This debate—over whether ecological or biogeographical processes govern the assembly of species communities—led to the ‘null models wars’ of the 1970’s and remains as contentious as ever. Robert Macarthur’s ideas on both island biogeography and niche theory suggests that he simultaneously saw the world from both viewpoints, but such is the perceived gulf between these perspectives, that this has since become known as ‘Macarthur’s paradox’. Our paper in Nature Ecology and Evolution returns to this question. 

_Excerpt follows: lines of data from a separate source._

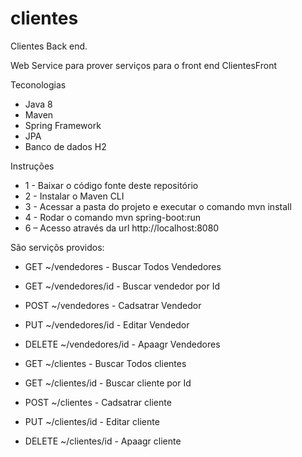 # clientes

Clientes Back end.

Web Service para prover serviços para o front end ClientesFront

Teconologias 
- Java 8
- Maven
- Spring Framework
- JPA
- Banco de dados H2

Instruções 
- 1 - Baixar o código fonte deste repositório 
- 2 - Instalar o Maven CLI
- 3 - Acessar a pasta do projeto e executar o comando mvn install
- 4  - Rodar o comando mvn spring-boot:run 
- 6 – Acesso através da url http://localhost:8080

São serviçõs providos:
- GET ~/vendedores - Buscar Todos Vendedores
- GET ~/vendedores/id - Buscar vendedor por Id
- POST ~/vendedores - Cadsatrar Vendedor
- PUT ~/vendedores/id - Editar Vendedor
- DELETE ~/vendedores/id - Apaagr Vendedores

- GET ~/clientes - Buscar Todos clientes
- GET ~/clientes/id - Buscar cliente por Id
- POST ~/clientes - Cadsatrar cliente
- PUT ~/clientes/id - Editar cliente
- DELETE ~/clientes/id - Apaagr cliente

The seed of this paper was planted six years ago when I started a postdoc with Joe Tobias in the Edward Grey Institute at the University of Oxford. To some extent, Joe and I stood on either side of the debate among ecologists. While Joe believed that competition between species plays a substantial role in shaping biogeographic distributions of vertebrate animals, I felt that most of these patterns could probably be explained by simple neutral models involving geographic speciation and dispersal.

Sisters that live together: Ceyx [Ispidina] picta and Ceyx [Ispidina] lecontei (photo: Frédéric Pelsy), the African pygmy and dwarf kingfishers, are sister species that co-occur across the lowland rainforests of central Africa.

To test this, we returned to an old idea of looking at the geographic ranges of pairs of ‘sister species’. By looking at sister pairs of birds that diverged at different times in the past we could start to model the process through which species arising in different geographic places (allopatry) come back into coexistence (sympatry) and attempt to identify the factors limiting or promoting this transition. Using a handful of well studied families of South American birds, we found evidence that competition may delay sympatry—sister species with similar sized beaks and that presumably use similar resources—were less likely to make the switch to living together than species which had diverged more rapidly. However, we also found that species with more pointed wings, an indication of strong flight ability, were more likely to coexist, suggesting that dispersal may be the key factor limiting the build-up of sympatry. Whilst these results were tantalising, we lacked a global picture of how these factors fitted together and at the time we simply didn’t have the data needed to address this.

Catherine Sheard, a PhD student in Joe’s research group, made inroads into filling these gaps by spending months in museums, poring over thousands of bird skins, taking careful measurements of different traits such as the length of the beak, tarsus and wing. Together these traits would provide a detailed description of the species’ phenotype and thus a window into its ecological niche. I had also started working with Walter Jetz, who had recently assembled an evolutionary tree which included all bird species. Together, we realised that combining this phylogenetic and phenotypic data, along with information on species distributions and the environment, would provide an opportunity to re-examine the overarching question presented by Macarthur’s paradox: is ecology or biogeography the dominant factor limiting the overlap of species geographic ranges?

 

Catherine hard at work taking biometric measurements from skin specimens at the Natural History Museum, Tring. ©The Trustees of the Natural History Museum, London.

The answer is both complex and yet reassuringly simple. Rather than representing contradictory explanations, our results suggest that biogeography and ecology are better viewed as two complementary pieces of the same puzzle–the yin and yang of community assembly–with both sets of factors interacting in predictable ways to regulate the build-up of sympatric diversity. Our results show that different factors appear to dominate depending on the context and scale of focus, with dispersal instrumental in limiting the attainment of secondary contact and niche differences becoming progressively more important in explaining more extensive geographical overlap between related species. Thus, Macarthur’s paradox is perhaps not so paradoxical after all but instead an integral unifying model that is fundamental to understanding global patterns of coexistence.